Number of Airbnb Reviews by Neighborhood Group & Construction Year

This visualization is a line graph looking at how the number of reviews differentiate between the neighborhood groups, given the construction year of the Airbnb. I was thinking that maybe homes that were older would have more reviews as they have been around longer, but this was not the case. As you can see, the number of reviews seem to remain steady, regardless of the home’s construction year. The most inconsistent neighborhood group seems to be Brooklyn, where some construction years, such as 2013, reviews are low, while homes built in 2015 have very large amounts of reviews. As you can see, neighborhood groups Bronx and Staten Island have far less reviews than Brooklyn and Manhattan, and this is because (as shown in the pie chart), that they have significantly less Airbnbs in their neighborhoods. It seems as though construction year does not seem to significantly influence the number of reviews a home may have.

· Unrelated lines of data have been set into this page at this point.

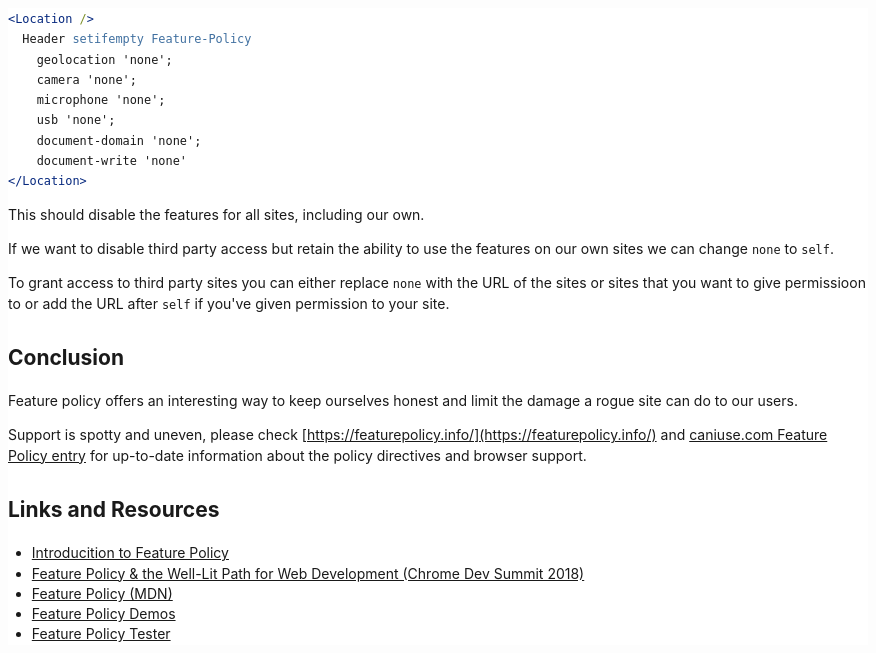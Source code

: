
 ```apache
<Location />
  Header setifempty Feature-Policy
    geolocation 'none';
    camera 'none';
    microphone 'none';
    usb 'none';
    document-domain 'none';
    document-write 'none'
</Location>
```

This should disable the features for all sites, including our own.

If we want to disable third party access but retain the ability to use the features on our own sites we can change `none` to `self`.

To grant access to third party sites you can either replace `none` with the URL of the sites or sites that you want to give permissioon to or add the URL after `self` if you've given permission to your site.

## Conclusion

Feature policy offers an interesting way to keep ourselves honest and limit the damage a rogue site can do to our users.

Support is spotty and uneven, please check [https://featurepolicy.info/](https://featurepolicy.info/) and [caniuse.com Feature Policy entry](https://caniuse.com/#feat=feature-policy) for up-to-date information about the policy directives and browser support.

## Links and Resources

- [Introducition to Feature Policy](https://developers.google.com/web/updates/2018/06/feature-policy)
- [Feature Policy & the Well-Lit Path for Web Development (Chrome Dev Summit 2018)](https://www.youtube.com/watch?v=igHvSUrLqXc)
- [Feature Policy (MDN)](https://developer.mozilla.org/en-US/docs/Web/HTTP/Feature_Policy)
- [Feature Policy Demos](https://feature-policy-demos.appspot.com/)
- [Feature Policy Tester](https://chrome.google.com/webstore/detail/feature-policy-tester-dev/pchamnkhkeokbpahnocjaeednpbpacop)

df = df.dropna(subset=['number of reviews'])
df['Construction year'] = df['Construction year'].astype(str)
price_df = df.groupby(['Construction year','neighbourhood group'])['number of reviews'].sum().reset_index(name='TotalReviews')

from matplotlib.ticker import FuncFormatter
fig = plt.figure(figsize = (24,12))
ax = fig.add_subplot(1,1,1)

my_colors = {"Bronx":"blue",
             "Brooklyn":"red",
             "Manhattan":"green",
             "Queens":"gray",
             "Staten Island":"purple"}

for key, grp in price_df.groupby(['neighbourhood group']):
    grp.plot(ax=ax, kind="line", x='Construction year', y= 'TotalReviews', color=my_colors[key], label=key, marker='8')

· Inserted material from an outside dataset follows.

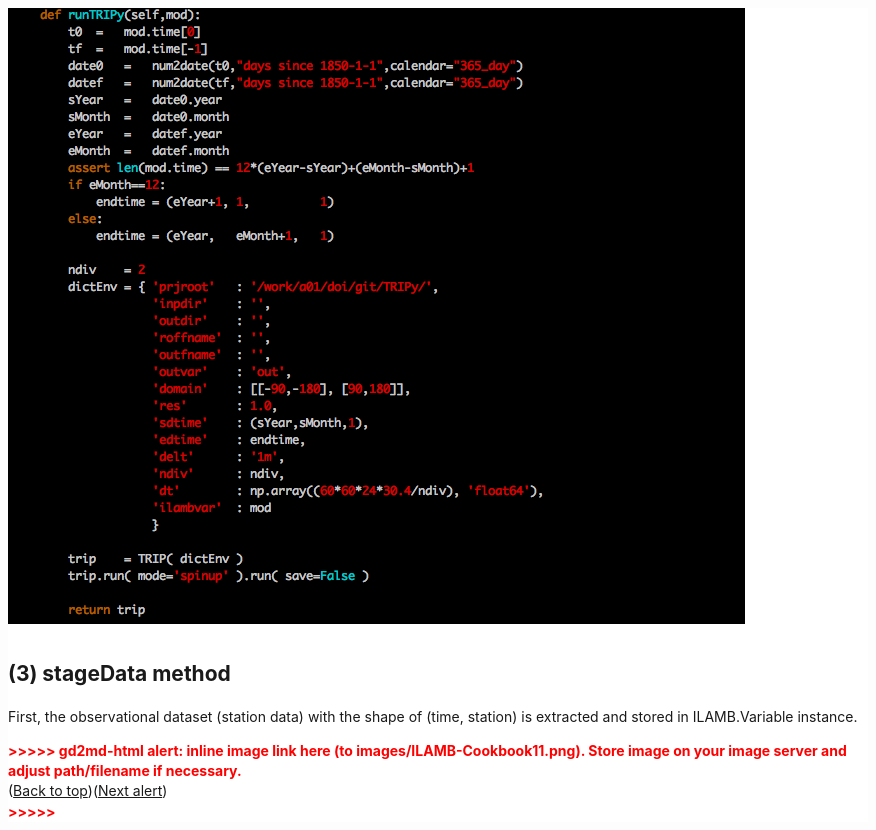 ![alt_text](images/ILAMB-Cookbook10.png "image_tooltip")



## 


## (3) stageData method

First, the observational dataset (station data) with the shape of (time, station) is extracted and stored in ILAMB.Variable instance.



<p id="gdcalert12" ><span style="color: red; font-weight: bold">>>>>>  gd2md-html alert: inline image link here (to images/ILAMB-Cookbook11.png). Store image on your image server and adjust path/filename if necessary. </span><br>(<a href="#">Back to top</a>)(<a href="#gdcalert13">Next alert</a>)<br><span style="color: red; font-weight: bold">>>>>> </span></p>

plt.title("Total Number of Reviews by Construction Year and Neighborhood Group", fontsize=18, fontweight='bold')
ax.set_xlabel("Construction Year", fontsize=18)
ax.set_ylabel("Number of Reviews Given by Guests", fontsize=18, labelpad=20)
ax.tick_params(axis='x', labelsize=14, rotation=0)
ax.tick_params(axis='y', labelsize=14, rotation=0)

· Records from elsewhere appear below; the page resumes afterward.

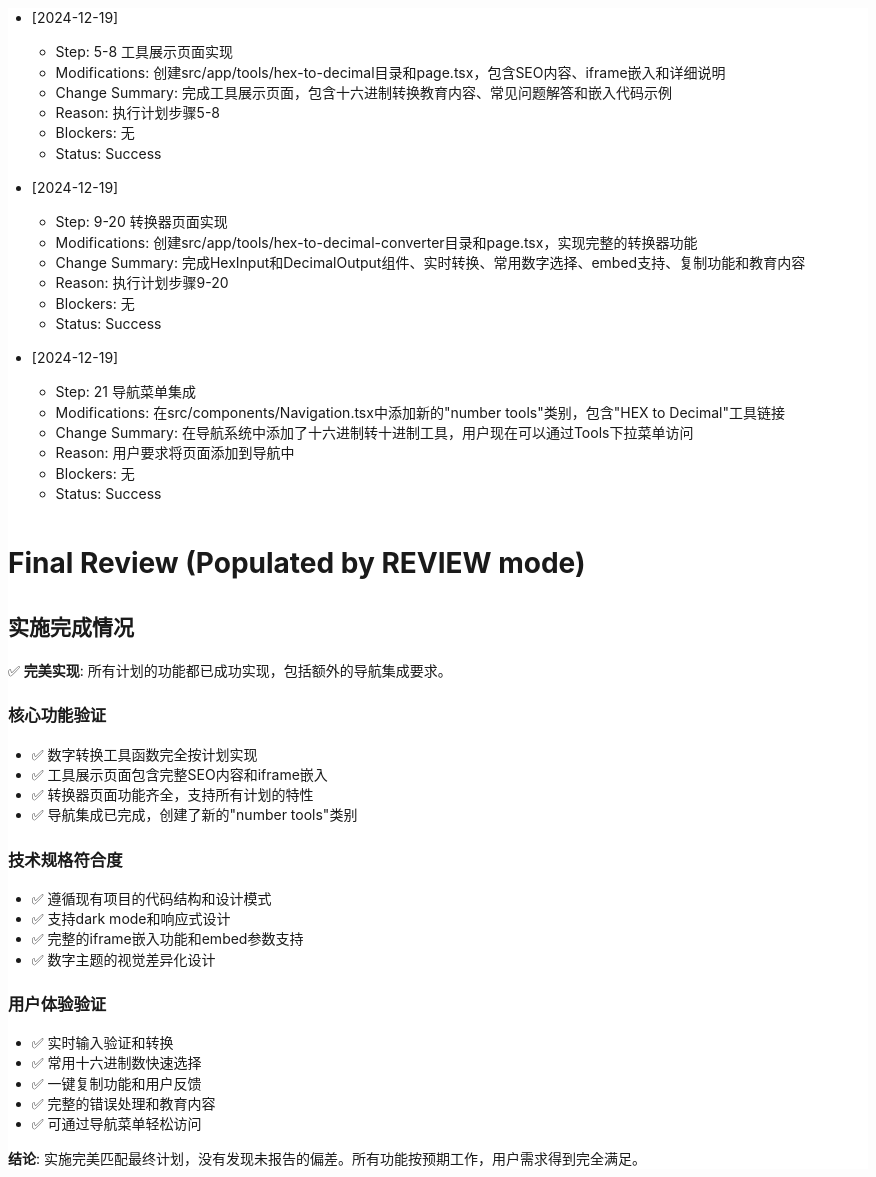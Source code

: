 * [2024-12-19]
    * Step: 5-8 工具展示页面实现
    * Modifications: 创建src/app/tools/hex-to-decimal目录和page.tsx，包含SEO内容、iframe嵌入和详细说明
    * Change Summary: 完成工具展示页面，包含十六进制转换教育内容、常见问题解答和嵌入代码示例
    * Reason: 执行计划步骤5-8
    * Blockers: 无
    * Status: Success

* [2024-12-19]
    * Step: 9-20 转换器页面实现
    * Modifications: 创建src/app/tools/hex-to-decimal-converter目录和page.tsx，实现完整的转换器功能
    * Change Summary: 完成HexInput和DecimalOutput组件、实时转换、常用数字选择、embed支持、复制功能和教育内容
    * Reason: 执行计划步骤9-20
    * Blockers: 无
    * Status: Success

* [2024-12-19]
    * Step: 21 导航菜单集成
    * Modifications: 在src/components/Navigation.tsx中添加新的"number tools"类别，包含"HEX to Decimal"工具链接
    * Change Summary: 在导航系统中添加了十六进制转十进制工具，用户现在可以通过Tools下拉菜单访问
    * Reason: 用户要求将页面添加到导航中
    * Blockers: 无
    * Status: Success

# Final Review (Populated by REVIEW mode)
## 实施完成情况

✅ **完美实现**: 所有计划的功能都已成功实现，包括额外的导航集成要求。

### 核心功能验证
- ✅ 数字转换工具函数完全按计划实现
- ✅ 工具展示页面包含完整SEO内容和iframe嵌入
- ✅ 转换器页面功能齐全，支持所有计划的特性
- ✅ 导航集成已完成，创建了新的"number tools"类别

### 技术规格符合度
- ✅ 遵循现有项目的代码结构和设计模式
- ✅ 支持dark mode和响应式设计
- ✅ 完整的iframe嵌入功能和embed参数支持
- ✅ 数字主题的视觉差异化设计

### 用户体验验证
- ✅ 实时输入验证和转换
- ✅ 常用十六进制数快速选择
- ✅ 一键复制功能和用户反馈
- ✅ 完整的错误处理和教育内容
- ✅ 可通过导航菜单轻松访问

**结论**: 实施完美匹配最终计划，没有发现未报告的偏差。所有功能按预期工作，用户需求得到完全满足。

#sets 24 intervals for x axis
x = np.arange(20)
ax.set_xticks(x,['2003','2004','2005','2006','2007','2008','2009','2010','2011','2012','2013','2014','2015','2016','2017','2018','2019','2020','2021','2022'])


#rearrange legend
handles, labels = ax.get_legend_handles_labels()
#reorder the handles using indexing from current handles, same with labels
handles = [handles[1], handles[2],handles[3],handles[0],handles[4]] 
labels = [labels[1], labels[2],labels[3],labels[0],labels[4]]
plt.legend(handles, labels, fontsize=14, ncol=1,bbox_to_anchor=(1.01,1.01), labelspacing=1,
          markerscale=.4, borderpad=1, handletextpad=0.8)


#format y axis
ax.get_yaxis().set_major_formatter(FuncFormatter(lambda x, p: format(int(x), ',')))
plt.show()

Conclusion

This analysis dove deep into the Airbnb presence in NYC, specifically looking at the differences of Airbnb presence across all 225 neighborhoods and the five main NYC neighborhood groups. For someone looking for an Airbnb in New York City, there is Airbnb presence across 225 neighborhoods, with some neighborhoods having much more Airbnb residences than others. In terms of neighborhood groups, I would recommend that they look in Brooklyn or Manhattan as both those neighborhood groups make up over 80% of all Airbnb presence in New York. Airbnb pricing remains consistent between all five neighborhood groups, similarly to minimum night stays, with the exception of Manhattan who has a higher average minimum night stay than the other four neighborhood groups. Lastly, price per night and the amount of reviews a home has seems to have little to do with the construction year of the Airbnb residence, so if looking for an Airbnb in any of the five neighborhoods, that should not be too large of a factor in your lodging decisions.